Assigned task:
Look through the entries below and return all lines including the word "right".

Stored data:

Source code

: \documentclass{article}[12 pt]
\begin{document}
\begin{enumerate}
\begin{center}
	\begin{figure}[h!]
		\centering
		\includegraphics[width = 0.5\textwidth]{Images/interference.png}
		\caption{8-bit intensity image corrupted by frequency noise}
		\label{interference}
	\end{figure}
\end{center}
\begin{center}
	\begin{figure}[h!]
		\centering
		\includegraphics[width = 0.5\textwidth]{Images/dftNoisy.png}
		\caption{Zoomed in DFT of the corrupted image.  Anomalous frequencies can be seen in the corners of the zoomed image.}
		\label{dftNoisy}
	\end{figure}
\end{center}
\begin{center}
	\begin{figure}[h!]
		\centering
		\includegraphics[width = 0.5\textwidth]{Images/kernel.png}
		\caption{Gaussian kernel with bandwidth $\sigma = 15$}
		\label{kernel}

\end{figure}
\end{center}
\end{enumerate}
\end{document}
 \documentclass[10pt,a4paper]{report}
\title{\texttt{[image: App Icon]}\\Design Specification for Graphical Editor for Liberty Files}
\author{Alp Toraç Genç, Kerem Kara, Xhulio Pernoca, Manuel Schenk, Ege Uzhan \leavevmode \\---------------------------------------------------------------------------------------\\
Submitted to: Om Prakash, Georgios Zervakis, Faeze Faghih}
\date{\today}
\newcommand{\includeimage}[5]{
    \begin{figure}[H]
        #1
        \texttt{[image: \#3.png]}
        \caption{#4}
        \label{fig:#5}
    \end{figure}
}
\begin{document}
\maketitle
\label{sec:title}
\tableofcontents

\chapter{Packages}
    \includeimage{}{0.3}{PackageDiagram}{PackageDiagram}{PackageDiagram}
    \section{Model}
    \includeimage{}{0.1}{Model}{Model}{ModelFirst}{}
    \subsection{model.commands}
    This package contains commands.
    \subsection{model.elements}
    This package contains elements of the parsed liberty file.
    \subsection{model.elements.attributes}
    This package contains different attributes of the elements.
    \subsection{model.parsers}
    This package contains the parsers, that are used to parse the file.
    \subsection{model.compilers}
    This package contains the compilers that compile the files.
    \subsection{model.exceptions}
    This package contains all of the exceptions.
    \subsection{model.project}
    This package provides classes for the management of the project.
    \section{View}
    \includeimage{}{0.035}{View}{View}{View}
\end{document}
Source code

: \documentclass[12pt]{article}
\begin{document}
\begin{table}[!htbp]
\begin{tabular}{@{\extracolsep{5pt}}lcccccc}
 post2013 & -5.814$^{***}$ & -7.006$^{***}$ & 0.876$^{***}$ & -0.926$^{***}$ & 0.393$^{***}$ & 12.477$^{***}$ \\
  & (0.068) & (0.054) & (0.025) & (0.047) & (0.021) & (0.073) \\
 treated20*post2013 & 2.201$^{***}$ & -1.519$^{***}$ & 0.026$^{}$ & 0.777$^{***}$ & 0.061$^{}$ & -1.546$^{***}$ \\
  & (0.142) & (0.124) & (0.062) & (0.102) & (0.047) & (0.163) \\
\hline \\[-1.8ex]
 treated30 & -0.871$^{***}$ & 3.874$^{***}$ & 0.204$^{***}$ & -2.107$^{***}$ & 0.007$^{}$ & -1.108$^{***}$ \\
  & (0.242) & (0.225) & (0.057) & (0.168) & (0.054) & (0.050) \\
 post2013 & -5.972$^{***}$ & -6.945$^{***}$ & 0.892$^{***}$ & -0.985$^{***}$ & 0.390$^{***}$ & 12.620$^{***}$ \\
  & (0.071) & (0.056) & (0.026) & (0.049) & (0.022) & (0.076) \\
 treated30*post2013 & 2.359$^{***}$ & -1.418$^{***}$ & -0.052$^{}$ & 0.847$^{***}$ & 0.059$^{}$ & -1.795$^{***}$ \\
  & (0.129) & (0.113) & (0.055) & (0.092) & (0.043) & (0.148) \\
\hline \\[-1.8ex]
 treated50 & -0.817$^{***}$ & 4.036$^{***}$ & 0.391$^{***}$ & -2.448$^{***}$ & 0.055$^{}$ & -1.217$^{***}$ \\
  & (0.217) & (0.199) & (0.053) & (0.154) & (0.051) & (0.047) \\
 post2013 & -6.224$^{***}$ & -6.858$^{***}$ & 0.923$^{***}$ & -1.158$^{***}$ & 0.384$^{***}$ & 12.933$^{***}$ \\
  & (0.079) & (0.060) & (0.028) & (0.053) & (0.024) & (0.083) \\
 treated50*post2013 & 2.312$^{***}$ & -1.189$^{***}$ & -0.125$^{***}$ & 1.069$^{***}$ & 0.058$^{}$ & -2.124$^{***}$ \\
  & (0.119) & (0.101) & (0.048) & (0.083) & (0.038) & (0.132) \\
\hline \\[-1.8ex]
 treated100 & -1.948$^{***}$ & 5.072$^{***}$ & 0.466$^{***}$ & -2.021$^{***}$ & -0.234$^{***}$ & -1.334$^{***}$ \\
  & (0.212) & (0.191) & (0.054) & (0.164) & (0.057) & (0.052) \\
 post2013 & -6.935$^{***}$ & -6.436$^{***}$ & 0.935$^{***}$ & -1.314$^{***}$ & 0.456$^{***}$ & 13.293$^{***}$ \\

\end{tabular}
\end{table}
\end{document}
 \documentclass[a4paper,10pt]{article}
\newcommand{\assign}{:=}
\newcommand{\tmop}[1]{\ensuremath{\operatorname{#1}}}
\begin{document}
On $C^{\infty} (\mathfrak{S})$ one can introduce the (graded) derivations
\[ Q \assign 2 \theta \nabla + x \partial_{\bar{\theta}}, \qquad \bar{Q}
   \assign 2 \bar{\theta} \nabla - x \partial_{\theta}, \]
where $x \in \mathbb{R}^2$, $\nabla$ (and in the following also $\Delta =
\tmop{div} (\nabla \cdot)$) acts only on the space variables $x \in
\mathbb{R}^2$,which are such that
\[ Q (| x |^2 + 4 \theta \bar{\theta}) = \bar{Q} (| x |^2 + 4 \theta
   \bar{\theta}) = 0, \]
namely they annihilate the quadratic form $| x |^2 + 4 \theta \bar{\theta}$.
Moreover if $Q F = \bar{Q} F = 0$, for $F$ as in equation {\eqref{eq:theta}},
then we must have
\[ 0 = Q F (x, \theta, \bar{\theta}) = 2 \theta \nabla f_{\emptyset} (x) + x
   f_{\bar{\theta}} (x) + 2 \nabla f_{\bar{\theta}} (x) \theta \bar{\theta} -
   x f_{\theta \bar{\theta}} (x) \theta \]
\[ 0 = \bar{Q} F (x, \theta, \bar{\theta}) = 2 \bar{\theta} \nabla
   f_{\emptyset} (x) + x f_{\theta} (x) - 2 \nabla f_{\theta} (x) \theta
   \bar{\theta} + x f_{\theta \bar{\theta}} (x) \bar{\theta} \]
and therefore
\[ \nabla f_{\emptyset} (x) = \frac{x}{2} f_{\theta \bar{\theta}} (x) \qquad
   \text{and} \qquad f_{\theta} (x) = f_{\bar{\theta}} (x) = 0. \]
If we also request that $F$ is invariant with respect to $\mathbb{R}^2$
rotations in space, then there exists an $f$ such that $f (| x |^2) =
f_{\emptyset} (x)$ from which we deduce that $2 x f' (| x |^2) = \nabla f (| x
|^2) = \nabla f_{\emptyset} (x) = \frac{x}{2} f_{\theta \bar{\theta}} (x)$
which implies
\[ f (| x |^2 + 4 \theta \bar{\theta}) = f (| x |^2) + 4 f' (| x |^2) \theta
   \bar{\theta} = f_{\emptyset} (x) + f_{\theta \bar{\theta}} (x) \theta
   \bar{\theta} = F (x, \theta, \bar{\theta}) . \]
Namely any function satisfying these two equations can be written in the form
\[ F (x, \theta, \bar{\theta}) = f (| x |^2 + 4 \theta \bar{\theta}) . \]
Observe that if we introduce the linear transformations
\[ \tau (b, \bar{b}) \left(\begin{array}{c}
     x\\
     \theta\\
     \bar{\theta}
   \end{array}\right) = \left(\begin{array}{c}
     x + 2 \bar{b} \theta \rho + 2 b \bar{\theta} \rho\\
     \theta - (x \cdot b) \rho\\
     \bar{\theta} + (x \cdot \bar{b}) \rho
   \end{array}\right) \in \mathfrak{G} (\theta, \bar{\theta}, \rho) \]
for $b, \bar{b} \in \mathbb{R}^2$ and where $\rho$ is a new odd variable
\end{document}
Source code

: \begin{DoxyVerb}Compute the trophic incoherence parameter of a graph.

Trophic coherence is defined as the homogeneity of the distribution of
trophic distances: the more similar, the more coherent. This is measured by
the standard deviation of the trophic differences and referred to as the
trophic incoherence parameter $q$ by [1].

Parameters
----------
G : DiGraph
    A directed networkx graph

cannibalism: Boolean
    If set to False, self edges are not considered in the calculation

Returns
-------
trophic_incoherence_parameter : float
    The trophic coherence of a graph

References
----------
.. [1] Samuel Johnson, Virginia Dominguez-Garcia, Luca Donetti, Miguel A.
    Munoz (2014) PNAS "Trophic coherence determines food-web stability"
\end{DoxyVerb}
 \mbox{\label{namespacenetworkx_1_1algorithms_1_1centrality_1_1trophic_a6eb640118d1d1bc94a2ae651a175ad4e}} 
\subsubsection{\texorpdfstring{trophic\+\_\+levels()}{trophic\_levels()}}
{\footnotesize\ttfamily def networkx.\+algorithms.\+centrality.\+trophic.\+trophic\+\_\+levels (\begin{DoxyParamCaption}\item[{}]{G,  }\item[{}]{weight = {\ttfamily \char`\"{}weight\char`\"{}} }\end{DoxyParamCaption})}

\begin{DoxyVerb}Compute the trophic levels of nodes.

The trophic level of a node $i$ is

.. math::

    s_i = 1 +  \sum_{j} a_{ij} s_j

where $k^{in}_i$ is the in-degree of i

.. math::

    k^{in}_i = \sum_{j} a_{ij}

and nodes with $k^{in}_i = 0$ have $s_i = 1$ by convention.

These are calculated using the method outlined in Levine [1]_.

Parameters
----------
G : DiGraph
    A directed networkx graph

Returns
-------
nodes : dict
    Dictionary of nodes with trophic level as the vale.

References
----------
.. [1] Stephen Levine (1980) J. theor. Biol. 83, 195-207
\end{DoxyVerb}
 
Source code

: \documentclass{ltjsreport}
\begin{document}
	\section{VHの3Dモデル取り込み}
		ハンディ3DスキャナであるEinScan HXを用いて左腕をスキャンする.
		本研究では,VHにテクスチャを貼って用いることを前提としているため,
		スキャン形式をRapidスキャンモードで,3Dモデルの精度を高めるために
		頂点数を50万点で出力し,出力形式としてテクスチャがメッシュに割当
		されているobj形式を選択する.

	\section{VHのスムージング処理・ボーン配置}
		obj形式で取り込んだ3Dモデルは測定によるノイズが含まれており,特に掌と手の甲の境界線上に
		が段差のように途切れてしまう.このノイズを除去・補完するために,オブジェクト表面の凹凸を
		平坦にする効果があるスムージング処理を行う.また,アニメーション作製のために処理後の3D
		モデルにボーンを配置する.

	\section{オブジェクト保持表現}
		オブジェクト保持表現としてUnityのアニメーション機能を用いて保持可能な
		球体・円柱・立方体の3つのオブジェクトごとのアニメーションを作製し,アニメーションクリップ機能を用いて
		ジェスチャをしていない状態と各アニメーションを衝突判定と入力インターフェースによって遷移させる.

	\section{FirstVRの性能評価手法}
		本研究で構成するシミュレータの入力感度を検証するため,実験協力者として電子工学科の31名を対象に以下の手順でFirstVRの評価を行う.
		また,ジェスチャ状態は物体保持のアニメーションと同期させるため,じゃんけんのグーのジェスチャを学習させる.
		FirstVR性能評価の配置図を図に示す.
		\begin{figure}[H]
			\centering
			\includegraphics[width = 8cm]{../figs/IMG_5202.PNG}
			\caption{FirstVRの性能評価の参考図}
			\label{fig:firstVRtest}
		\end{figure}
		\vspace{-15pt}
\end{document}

Exercise response:
   \end{array}\right) = \left(\begin{array}{c}
   \end{array}\right) \in \mathfrak{G} (\theta, \bar{\theta}, \rho) \]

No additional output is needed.